На это святые отцы прописывали молитву и таинства. Женщины, чувствуя, что их религиозные учителя не идут на диалог, отвечали прямо: откуда при восьми детях взять время на таинства? Были и другие священники – говорившие женщинам из своей паствы, что церковь может и ошибаться в этом вопросе, но и этот подход тоже имел неприятные отдаленные последствия.
«Церковь учила меня, что если будешь предохраняться, то лица твоих нерожденных детей будут преследовать тебя на смертном одре, – вспоминала Лоретта Маклафлин, выросшая в Бостоне и ставшая журналисткой и биографом Джона Рока. – Когда мне было девятнадцать лет, я поспорила со священником. Я сказала: “Я не верю в это”. Священник мне ответил: “Ну и не стоит беспокоиться”, – и ушел». Маклафлин была так взбешена такой «бесцеремонностью» и таким пренебрежением к ее тревогам, что никогда больше не исповедовалась и скоро перестала ходить к мессе.
В тысяча девятьсот пятьдесят шестом году руководство Ватикана признало ширящийся разрыв между высшим духовенством церкви и рядовыми верующими. Об этом говорили священники, писали газеты и журналы. Знали иерархи и о разработке противозачаточной таблетки, в создании которой участвует врач-католик. Если таблетка выйдет на рынок, Ватикану придется сделать выбор – продолжать сопротивляться контрацепции или смягчить свою позицию. Джон Рок надеялся, что сможет убедить духовенство своей церкви выбрать последнее. Тем временем он нашел способ разрешить – во всяком случае, временно и для самого себя – моральное затруднение, связанное с испытаниями оральных контрацептивов в весьма религиозных католических городах Пуэрто-Рико. Да, церковь запретила предохраняться химическими средствами, но отчетливого запрета на эксперименты никогда не звучало. А он, строго говоря, давал пациенткам таблетки не для предотвращения зачатия, а только чтобы узнать, действуют ли препараты.

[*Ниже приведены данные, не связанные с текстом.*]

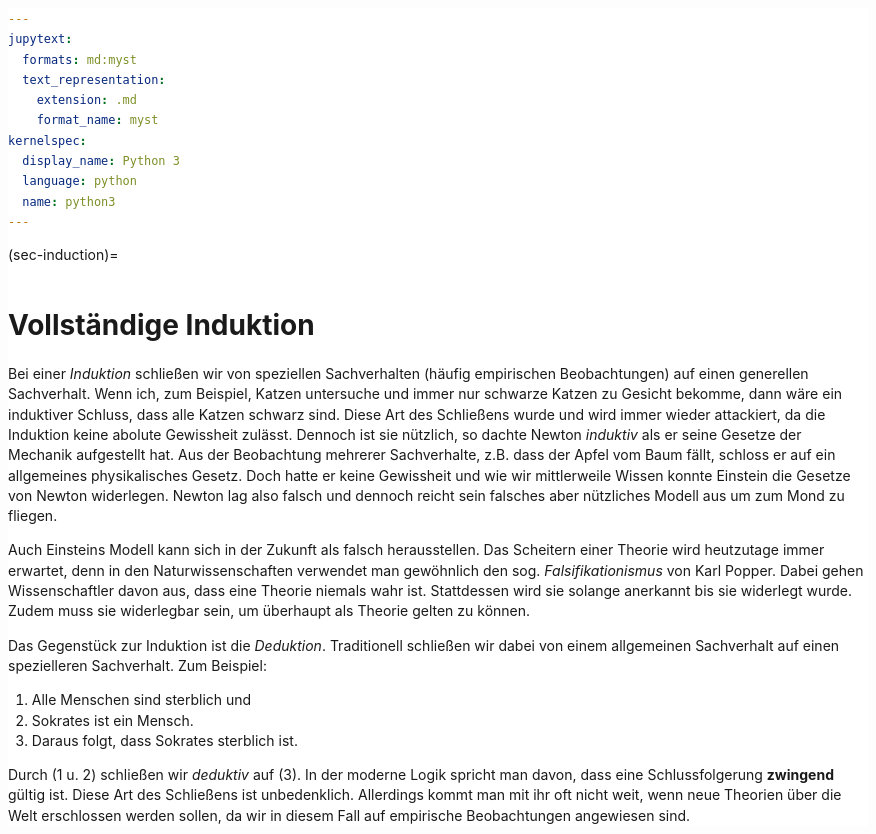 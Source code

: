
 ```yaml
---
jupytext:
  formats: md:myst
  text_representation:
    extension: .md
    format_name: myst
kernelspec:
  display_name: Python 3
  language: python
  name: python3
---
```


(sec-induction)=
# Vollständige Induktion

Bei einer *Induktion* schließen wir von speziellen Sachverhalten (häufig empirischen Beobachtungen) auf einen generellen Sachverhalt.
Wenn ich, zum Beispiel, Katzen untersuche und immer nur schwarze Katzen zu Gesicht bekomme, dann wäre ein induktiver Schluss, dass alle Katzen schwarz sind.
Diese Art des Schließens wurde und wird immer wieder attackiert, da die Induktion keine abolute Gewissheit zulässt.
Dennoch ist sie nützlich, so dachte Newton *induktiv* als er seine Gesetze der Mechanik aufgestellt hat.
Aus der Beobachtung mehrerer Sachverhalte, z.B. dass der Apfel vom Baum fällt, schloss er auf ein allgemeines physikalisches Gesetz.
Doch hatte er keine Gewissheit und wie wir mittlerweile Wissen konnte Einstein die Gesetze von Newton widerlegen.
Newton lag also falsch und dennoch reicht sein falsches aber nützliches Modell aus um zum Mond zu fliegen.

Auch Einsteins Modell kann sich in der Zukunft als falsch herausstellen.
Das Scheitern einer Theorie wird heutzutage immer erwartet, denn in den Naturwissenschaften verwendet man gewöhnlich den sog. *Falsifikationismus* von Karl Popper.
Dabei gehen Wissenschaftler davon aus, dass eine Theorie niemals wahr ist.
Stattdessen wird sie solange anerkannt bis sie widerlegt wurde.
Zudem muss sie widerlegbar sein, um überhaupt als Theorie gelten zu können.

Das Gegenstück zur Induktion ist die *Deduktion*.
Traditionell schließen wir dabei von einem allgemeinen Sachverhalt auf einen spezielleren Sachverhalt.
Zum Beispiel:

1. Alle Menschen sind sterblich und
2. Sokrates ist ein Mensch.
3. Daraus folgt, dass Sokrates sterblich ist.

Durch (1 u. 2) schließen wir *deduktiv* auf (3).
In der moderne Logik spricht man davon, dass eine Schlussfolgerung **zwingend** gültig ist.
Diese Art des Schließens ist unbedenklich.
Allerdings kommt man mit ihr oft nicht weit, wenn neue Theorien über die Welt erschlossen werden sollen, da wir in diesem Fall auf empirische Beobachtungen angewiesen sind.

Как-то раз другой врач-католик сказал, что Рок наивен, что церковь никогда не примет противозачаточную таблетку, как бы хорошо она ни действовала, как бы ни была похожа на календарный метод и как бы яростно Рок за нее ни боролся. Рок, возвышавшийся над молодым врачом, помолчал, смерил его взглядом с головы до ног, и только потом ответил.
«До сих пор вижу, – вспоминал А. С. Уинтер, – как Рок стоит перед ним, собранный, твердо на него смотрит, а потом говорит таким голосом, что душа в комок свертывается: “Молодой человек! Моя церковь может намного больше, чем вы думаете”».